In 2021, NASFAA, NASPA, and MDRC released a report examining experiences with the CARES Act through surveys of college and university administrators and administrator and student focus groups. NASFAA, NASFAA's Evaluating Stimulus Emergency Grants Working Group, NASPA, and HCM Strategists followed up on this report in early 2022 through two electronic surveys designed to evaluate student and institutional experiences with the three rounds of HEERF. In addition to general experiences, we were particularly interested in differences in the experiences among students and practitioners at Minority Serving Institutions (MSIs) relative to non-MSIs.
For this report, NASFAA, NASPA, and HCM Strategists conducted a multi-part analysis on financial aid practitioners' and students' survey responses, and HCM Strategists also conducted an analysis of four state emergency aid programs. Combining insights gained from these surveys with an extensive review of four state emergency aid programs, HCM Strategists formulated a set of policy recommendations for strengthening the roles of states in supporting students who face financial crises, NASPA developed recommendations for institutional emergency aid programs, and NASFAA developed considerations for key issues Congress should focus on if it creates a federal emergency aid program in the future.
Download Report (PDF)
Recommendations and considerations included:
Recommendations for Institutional Emergency Aid Programs1
- Prioritize awareness of evolving student needs.
- Leverage campus and community resources to increase support for basic needs.
- Foster communities of practice to share experiences, recommendations, and promising practices.
- Improve communication to students about the availability of funds, means of requesting funds, eligibility criteria, and reasons for full or partial denial when applicable.
- Follow up with students about their needs and their experiences with the emergency aid process.
Considerations for Federal Emergency Aid Programs2
- The decision of where a federal emergency aid program is authorized – within or outside of the confines of the HEA Title IV programs – has significant implications for both institutions and students.
- Congress can use lessons learned from known flaws in the Title IV campus- based allocation formula and HEERF emergency grant allocation formulas to ensure institutions serving students with the greatest needs have adequate resources to meet those needs.
- Keeping allowable uses of emergency aid funds broad gives institutions the ability to help more students.
- Making congressional intent clear is essential to ensuring emergency aid funds go to the students who most need assistance.
- Allowing for maximum discretion in awarding emergency grants reflects that institutions best understand their students' needs and have the best ability to respond to them.
- Exempting emergency aid from treatment as estimated financial aid acknowledges that emergencies do not fit neatly into financial aid formulas.
- Publicizing the availability of professional judgment and emergency aid appears to work, but institutions must have funding to accommodate those needs as well.
Recommendations for Improvements to State Policy to Support Students With Emergencies3
- Establish emergency aid programs to address unanticipated needs.
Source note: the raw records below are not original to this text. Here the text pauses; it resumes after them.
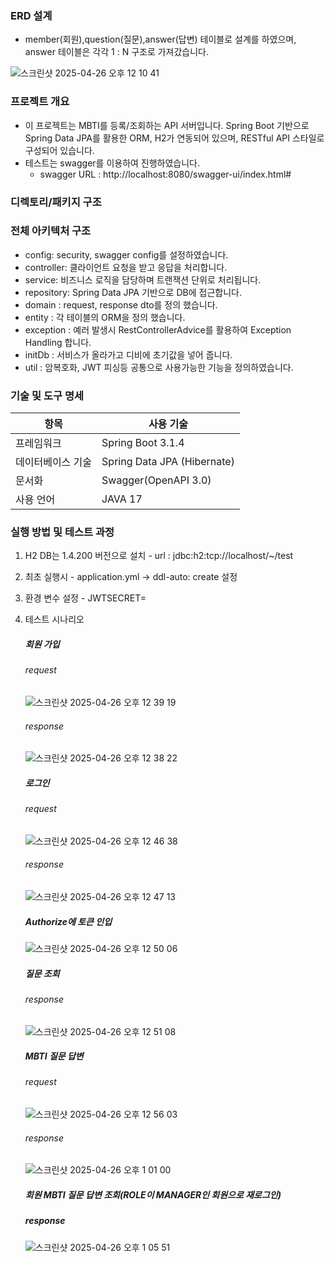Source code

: ### ERD 설계
   - member(회원),question(질문),answer(답변) 테이블로 설계를 하였으며, answer 테이블은 각각 1 : N 구조로 가져갔습니다.
     
   ![스크린샷 2025-04-26 오후 12 10 41](https://github.com/user-attachments/assets/c7c760c8-865c-47c7-9d5b-cd73c9358009)



### 프로젝트 개요
- 이 프로젝트는 MBTI를 등록/조회하는 API 서버입니다.
  Spring Boot 기반으로 Spring Data JPA를 활용한 ORM, H2가 연동되어 있으며, RESTful API 스타일로 구성되어 있습니다.
- 테스트는 swagger를 이용하여 진행하였습니다.
  - swagger URL : http://localhost:8080/swagger-ui/index.html# 

### 디렉토리/패키지 구조




### 전체 아키텍처 구조
- config: security, swagger config를 설정하였습니다.
- controller: 클라이언트 요청을 받고 응답을 처리합니다.
- service: 비즈니스 로직을 담당하며 트랜잭션 단위로 처리됩니다.
- repository: Spring Data JPA 기반으로 DB에 접근합니다.
- domain : request, response dto를 정의 했습니다.
- entity : 각 테이블의 ORM을 정의 했습니다.
- exception : 예러 발생시 RestControllerAdvice를 활용하여 Exception Handling 합니다.
- initDb : 서비스가 올라가고 디비에 초기값을 넣어 줍니다.
- util : 암복호화, JWT 피싱등 공통으로 사용가능한 기능을 정의하였습니다. 

### 기술 및 도구 명세
   
| 항목    | 사용 기술                                   |
| ---------- | ------------------------------------ |
| 프레임워크 | Spring Boot 3.1.4                |
| 데이터베이스 기술 | Spring Data JPA (Hibernate)                |
| 문서화 | Swagger(OpenAPI 3.0)               |
| 사용 언어 | JAVA 17               |

### 실행 방법 및 테스트 과정
   1)  H2 DB는 1.4.200 버전으로 설치
      - url : jdbc:h2:tcp://localhost/~/test
   2) 최초 실행시
     - application.yml -> ddl-auto: create 설정
   3) 환경 변수 설정
     - JWTSECRET=
        
   4) 테스트 시나리오
      ##### 회원 가입
      
      ###### request

      ![스크린샷 2025-04-26 오후 12 39 19](https://github.com/user-attachments/assets/6f062c03-7e3f-4744-9606-19e06b93718e)

      ###### response

      ![스크린샷 2025-04-26 오후 12 38 22](https://github.com/user-attachments/assets/edaa35b0-5be7-466d-a37f-471cacbf5b58)

      ##### 로그인

      ###### request

      ![스크린샷 2025-04-26 오후 12 46 38](https://github.com/user-attachments/assets/7c54caa0-1326-45c4-b899-23232d2c0913)


      ###### response
      
      ![스크린샷 2025-04-26 오후 12 47 13](https://github.com/user-attachments/assets/c53f93e7-7a45-4812-8ab2-19546ad25052)

      ##### Authorize에 토큰 인입
      
      ![스크린샷 2025-04-26 오후 12 50 06](https://github.com/user-attachments/assets/c1ce4214-bda1-42f0-92de-11c3aa724e6a)

      ##### 질문 조회

      ###### response

      ![스크린샷 2025-04-26 오후 12 51 08](https://github.com/user-attachments/assets/478628fd-a5f1-411d-ac1c-4d06b3bb578a)

      ##### MBTI 질문 답변

      ###### request

      ![스크린샷 2025-04-26 오후 12 56 03](https://github.com/user-attachments/assets/40d074c5-ddaa-4ba9-ae59-8077e93b6fe0)

      ###### response

      ![스크린샷 2025-04-26 오후 1 01 00](https://github.com/user-attachments/assets/4e0ff01c-86f3-4c5a-b482-7e627d2b932c)

      ##### 회원 MBTI 질문 답변 조회(ROLE이 MANAGER인 회원으로 재로그인)

      ##### response

      ![스크린샷 2025-04-26 오후 1 05 51](https://github.com/user-attachments/assets/60afbfb0-707f-4bc9-b9b4-070df89a639f)





    

      
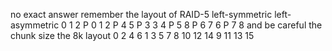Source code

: no exact answer
remember the layout of RAID-5
left-symmetric    left-asymmetric
0 1 2 P           0 1 2 P
4 5 P 3           3 4 P 5
8 P 6 7           6 P 7 8
and be careful the chunk size
the 8k layout
0  2  4  6
1  3  5  7
8 10 12 14
9 11 13 15
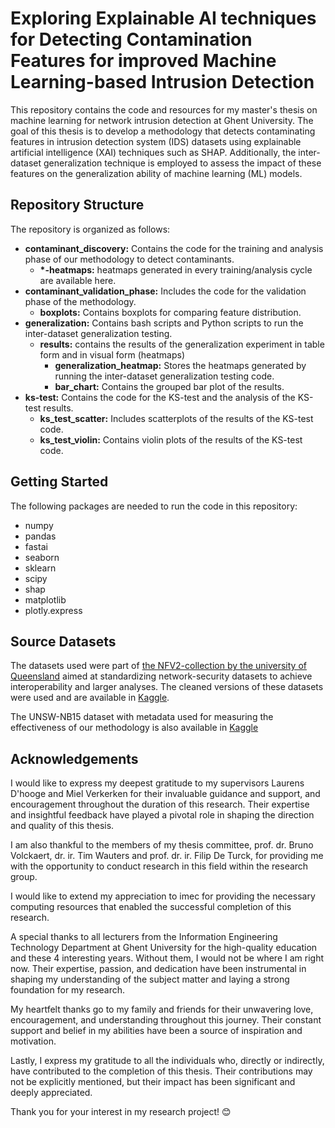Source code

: # Exploring Explainable AI techniques for Detecting Contamination Features for improved Machine Learning-based Intrusion Detection

This repository contains the code and resources for my master's thesis on machine learning for network intrusion detection at Ghent University. The goal of this thesis is to develop a methodology that detects contaminating features in intrusion detection system (IDS) datasets using explainable artificial intelligence (XAI) techniques such as SHAP. Additionally, the inter-dataset generalization technique is employed to assess the impact of these features on the generalization ability of machine learning (ML) models.

## Repository Structure
The repository is organized as follows:

- **contaminant_discovery:** Contains the code for the training and analysis phase of our methodology to detect contaminants.
  - **\*-heatmaps:** heatmaps generated in every training/analysis cycle are available here.
- **contaminant_validation_phase:** Includes the code for the validation phase of the methodology.
  - **boxplots:** Contains boxplots for comparing feature distribution.
- **generalization:** Contains bash scripts and Python scripts to run the inter-dataset generalization testing.
  - **results:** contains the results of the generalization experiment in table form and in visual form (heatmaps)
    - **generalization_heatmap:** Stores the heatmaps generated by running the inter-dataset generalization testing code.
    - **bar_chart:** Contains the grouped bar plot of the results.
- **ks-test:** Contains the code for the KS-test and the analysis of the KS-test results.
  - **ks_test_scatter:** Includes scatterplots of the results of the KS-test code.
  - **ks_test_violin:** Contains violin plots of the results of the KS-test code.

## Getting Started
The following packages are needed to run the code in this repository:
- numpy
- pandas
- fastai
- seaborn
- sklearn
- scipy
- shap
- matplotlib
- plotly.express

## Source Datasets
The datasets used were part of [the NFV2-collection by the university of Queensland](https://staff.itee.uq.edu.au/marius/NIDS_datasets/) aimed at standardizing network-security datasets to achieve interoperability and larger analyses. The cleaned versions of these datasets were used and are available in [Kaggle](https://www.kaggle.com/dhoogla/datasets).

The UNSW-NB15 dataset with metadata used for measuring the effectiveness of our methodology is also available in [Kaggle](https://www.kaggle.com/datasets/ramantalwar00/unsw-nb15-with-metadata)

## Acknowledgements

I would like to express my deepest gratitude to my supervisors Laurens D'hooge and Miel Verkerken for their invaluable guidance and support, and encouragement throughout the duration of this research. Their expertise and insightful feedback have played a pivotal role in shaping the direction and quality of this thesis.

I am also thankful to the members of my thesis committee, prof. dr. Bruno Volckaert, dr. ir. Tim Wauters and prof. dr. ir. Filip De Turck, for providing me with the opportunity to conduct research in this field within the research group.

I would like to extend my appreciation to imec for providing the necessary computing resources that enabled the successful completion of this research.

A special thanks to all lecturers from the Information Engineering Technology Department at Ghent University for the high-quality education and these 4 interesting  years. Without them, I would not be where I am right now. Their expertise, passion, and dedication have been instrumental in shaping my understanding of the subject matter and laying a strong foundation for my research.

My heartfelt thanks go to my family and friends for their unwavering love, encouragement, and understanding throughout this journey. Their constant support and belief in my abilities have been a source of inspiration and motivation. 

Lastly, I express my gratitude to all the individuals who, directly or indirectly, have contributed to the completion of this thesis. Their contributions may not be explicitly mentioned, but their impact has been significant and deeply appreciated.


Thank you for your interest in my research project! 😊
- Create holistic support programs addressing basic needs for students.
- Reform need-based aid programs to be more flexible and reach more students.
- Provide technical assistance to institutions.
- Elevate the urgent needs of postsecondary students.
Download Report (PDF)
1. The institutional emergency aid policy/program recommendations contained within are those of NASPA and do not necessarily reflect positions or policies of the Bill & Melinda Gates Foundation, NASFAA, or HCM Strategists.
2. The federal emergency aid policy considerations contained within are those of NASFAA and do not necessarily reflect positions or policies of the Bill & Melinda Gates Foundation, NASPA, or HCM Strategists.
3. The state policy recommendations contained within are those of HCM Strategists and do not necessarily reflect positions or policies of the Bill & Melinda Gates Foundation, NASFAA, or NASPA.